» Supplied data:

· · · · ·

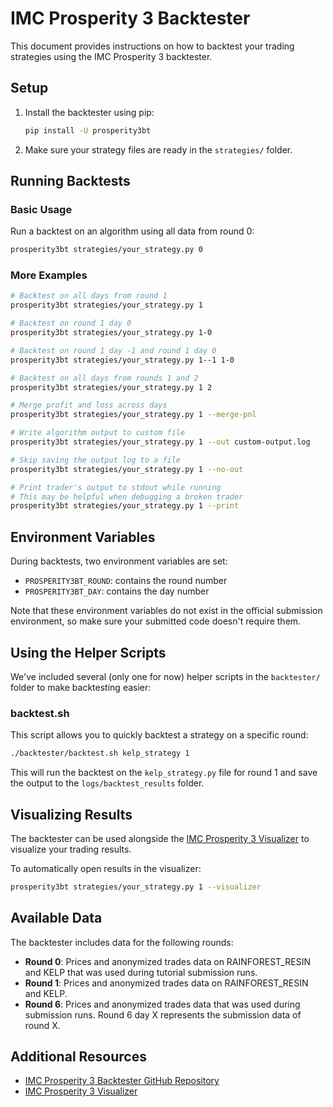 # IMC Prosperity 3 Backtester

This document provides instructions on how to backtest your trading strategies using the IMC Prosperity 3 backtester.

## Setup

1. Install the backtester using pip:
   ```bash
   pip install -U prosperity3bt
   ```

2. Make sure your strategy files are ready in the `strategies/` folder.

## Running Backtests

### Basic Usage

Run a backtest on an algorithm using all data from round 0:
```bash
prosperity3bt strategies/your_strategy.py 0
```

### More Examples

```bash
# Backtest on all days from round 1
prosperity3bt strategies/your_strategy.py 1

# Backtest on round 1 day 0
prosperity3bt strategies/your_strategy.py 1-0

# Backtest on round 1 day -1 and round 1 day 0
prosperity3bt strategies/your_strategy.py 1--1 1-0

# Backtest on all days from rounds 1 and 2
prosperity3bt strategies/your_strategy.py 1 2

# Merge profit and loss across days
prosperity3bt strategies/your_strategy.py 1 --merge-pnl

# Write algorithm output to custom file
prosperity3bt strategies/your_strategy.py 1 --out custom-output.log

# Skip saving the output log to a file
prosperity3bt strategies/your_strategy.py 1 --no-out

# Print trader's output to stdout while running
# This may be helpful when debugging a broken trader
prosperity3bt strategies/your_strategy.py 1 --print
```

## Environment Variables

During backtests, two environment variables are set:
- `PROSPERITY3BT_ROUND`: contains the round number
- `PROSPERITY3BT_DAY`: contains the day number

Note that these environment variables do not exist in the official submission environment, so make sure your submitted code doesn't require them.

## Using the Helper Scripts

We've included several (only one for now) helper scripts in the `backtester/` folder to make backtesting easier:

### backtest.sh

This script allows you to quickly backtest a strategy on a specific round:

```bash
./backtester/backtest.sh kelp_strategy 1
```

This will run the backtest on the `kelp_strategy.py` file for round 1 and save the output to the `logs/backtest_results` folder.

## Visualizing Results

The backtester can be used alongside the [IMC Prosperity 3 Visualizer](https://github.com/jmerle/imc-prosperity-3-visualizer) to visualize your trading results.

To automatically open results in the visualizer:
```bash
prosperity3bt strategies/your_strategy.py 1 --visualizer
```

## Available Data

The backtester includes data for the following rounds:

- **Round 0**: Prices and anonymized trades data on RAINFOREST_RESIN and KELP that was used during tutorial submission runs.
- **Round 1**: Prices and anonymized trades data on RAINFOREST_RESIN and KELP.
- **Round 6**: Prices and anonymized trades data that was used during submission runs. Round 6 day X represents the submission data of round X.

## Additional Resources

- [IMC Prosperity 3 Backtester GitHub Repository](https://github.com/jmerle/imc-prosperity-3-backtester)
- [IMC Prosperity 3 Visualizer](https://github.com/jmerle/imc-prosperity-3-visualizer)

· · · · ·

» What the exercise asks: What you return must be an exact retyping of the lines above starting at the line with "### backtest.sh" and ending at the line with "## Visualizing Results", and nothing besides.

» Written response:
### backtest.sh

This script allows you to quickly backtest a strategy on a specific round:

```bash
./backtester/backtest.sh kelp_strategy 1
```

This will run the backtest on the `kelp_strategy.py` file for round 1 and save the output to the `logs/backtest_results` folder.

## Visualizing Results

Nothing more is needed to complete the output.